From the first line down to the one containing "The backend server", reproduce the entries below exactly and leave out the pictures.

## Dataset entries
______________________________

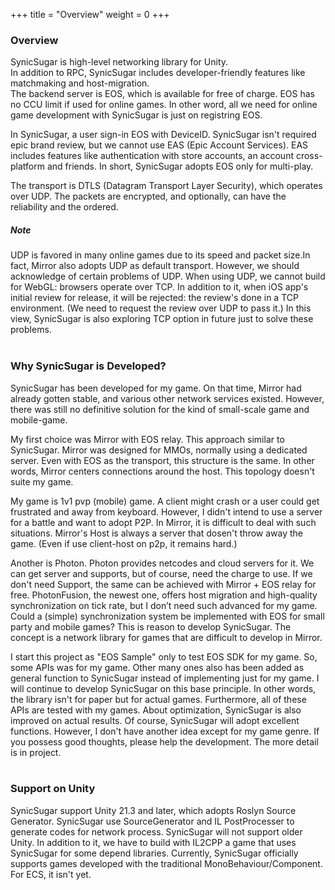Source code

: +++
title =   "Overview"
weight = 0
+++
### Overview
SynicSugar is  high-level networking library for Unity.<br>
In addition to RPC, SynicSugar includes developer-friendly features like matchmaking and host-migration. <br>
The backend server is EOS, which is available for free of charge. EOS has no CCU limit if used for online games. In other word, all we need for online game development with SynicSugar is just on registring EOS.<br>

In SynicSugar, a user sign-in EOS with DeviceID. SynicSugar isn't required epic brand review, but we cannot use EAS (Epic Account Services). EAS includes features like authentication with store accounts, an account cross-platform and friends. In short, SynicSugar adopts EOS only for multi-play.<br>

The transport is DTLS (Datagram Transport Layer Security), which operates over UDP. The packets are encrypted, and optionally, can have the reliability and the ordered.<br>

##### Note
UDP is favored in many online games due to its speed and packet size.In fact, Mirror also adopts UDP as default transport. However, we should acknowledge of certain problems of UDP. When using UDP, we cannot build for WebGL: browsers operate over TCP. In addition to it, when iOS app's initial review for release, it will be rejected: the review's done in a TCP environment. (We need to request the review over UDP to pass it.) In this view, SynicSugar is also exploring TCP option in future just to solve these problems.<br><br>

### Why SynicSugar is Developed?
SynicSugar has been developed for my game. On that time, Mirror had already gotten stable, and various other network services existed. However, there was still no definitive solution for the kind of small-scale game and mobile-game.<br>

My first choice was Mirror with EOS relay. This approach similar to SynicSugar. Mirror was designed for MMOs, normally using a dedicated server. Even with EOS as the transport, this structure is the same. In other words, Mirror centers connections around the host. This topology doesn't suite my game.<br>

My game is 1v1 pvp (mobile) game. A client might crash or a user could get frustrated and away from keyboard. However, I didn't intend to use a server for a battle and want to adopt P2P. In Mirror, it is difficult to deal with such situations. Mirror's Host is always a server that dosen't throw away the game. (Even if use client-host on p2p, it remains hard.)<br>

Another is Photon. Photon provides netcodes and cloud servers for it. We can get server and supports, but of course, need the charge to use. If we don't need Support, the same can be achieved with Mirror + EOS relay for free. PhotonFusion, the newest one, offers host migration and high-quality synchronization on tick rate, but I don’t need such advanced for my game.<br>
Could a (simple) synchronization system be implemented with EOS for small party and mobile games? This is reason to develop SynicSugar. The concept is a network library for games that are difficult to develop in Mirror.<br>

I start this project as "EOS Sample" only to test EOS SDK for my game. So, some APIs was for my game. Other many ones also has been added as general function to SynicSugar instead of implementing just for my game. I will continue to develop SynicSugar on this base principle. In other words, the library isn't for paper but for actual games. Furthermore, all of these APIs are tested with my games. About optimization, SynicSugar is also improved on actual results. Of course,  SynicSugar will adopt excellent functions. However, I don't have another idea except for my game genre. If you possess good thoughts, please help the development. The more detail is in project.<br><br>


### Support on Unity
SynicSugar support Unity 21.3 and later, which adopts Roslyn Source Generator. SynicSugar use SourceGenerator and IL PostProcesser to generate codes for network process. SynicSugar will not support older Unity. In addition to it, we have to build  with IL2CPP a game that uses SynicSugar for some depend libraries. Currently, SynicSugar officially supports games developed with the traditional MonoBehaviour/Component. For ECS, it isn't yet.<br>
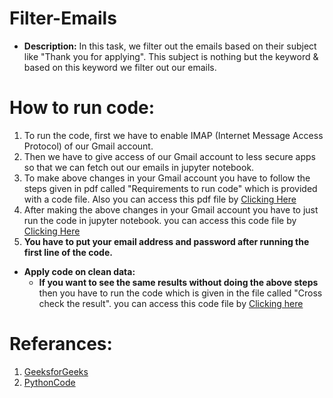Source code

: # Filter-Emails
* __Description:__
In this task, we filter out the emails based on their subject like "Thank you for applying". This subject is nothing but the keyword & based on this keyword we filter out our emails.

# How to run code:
1. To run the code, first we have to enable IMAP (Internet Message Access Protocol) of our Gmail account.
2. Then we have to give access of our Gmail account to less secure apps so that we can fetch out our emails in jupyter notebook.
3. To make above changes in your Gmail account you have to follow the steps given in pdf called "Requirements to run code" which is provided with a code file. Also you can access this pdf file by [Clicking Here](https://github.com/DINESHGITAYE/Filter-Emails/blob/main/Requirements%20to%20run%20the%20code.pdf)
4. After making the above changes in your Gmail account you have to just run the code in jupyter notebook. you can access this code file by [Clicking Here](https://github.com/DINESHGITAYE/Filter-Emails/blob/main/Internship%20Task.ipynb)
5. **You have to put your email address and password after running the first line of the code.**

* __Apply code on clean data:__
  * **If you want to see the same results without doing the above steps** then you have to run the code which is given in the file called "Cross check the result". you can access this code file by [Clicking here](https://github.com/DINESHGITAYE/Filter-Emails/blob/main/Cross%20check%20the%20result.ipynb)

# Referances:
1. [GeeksforGeeks](https://www.geeksforgeeks.org/python-fetch-your-gmail-emails-from-a-particular-user/)
2. [PythonCode](https://www.thepythoncode.com/article/reading-emails-in-python)
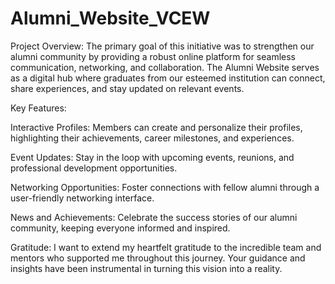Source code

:# Alumni_Website_VCEW
 Project Overview: The primary goal of this initiative was to strengthen our alumni community by providing a robust online platform for seamless communication, networking, and collaboration. The Alumni Website serves as a digital hub where graduates from our esteemed institution can connect, share experiences, and stay updated on relevant events.

Key Features:

Interactive Profiles: Members can create and personalize their profiles, highlighting their achievements, career milestones, and experiences.

Event Updates: Stay in the loop with upcoming events, reunions, and professional development opportunities.

Networking Opportunities: Foster connections with fellow alumni through a user-friendly networking interface.

News and Achievements: Celebrate the success stories of our alumni community, keeping everyone informed and inspired.

Gratitude:
I want to extend my heartfelt gratitude to the incredible team and mentors who supported me throughout this journey. Your guidance and insights have been instrumental in turning this vision into a reality.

______________________________

## Answer to this problem
Source code

: +++
title =   "Overview"
weight = 0
+++
### Overview
SynicSugar is  high-level networking library for Unity.<br>
In addition to RPC, SynicSugar includes developer-friendly features like matchmaking and host-migration. <br>
The backend server is EOS, which is available for free of charge. EOS has no CCU limit if used for online games. In other word, all we need for online game development with SynicSugar is just on registring EOS.<br>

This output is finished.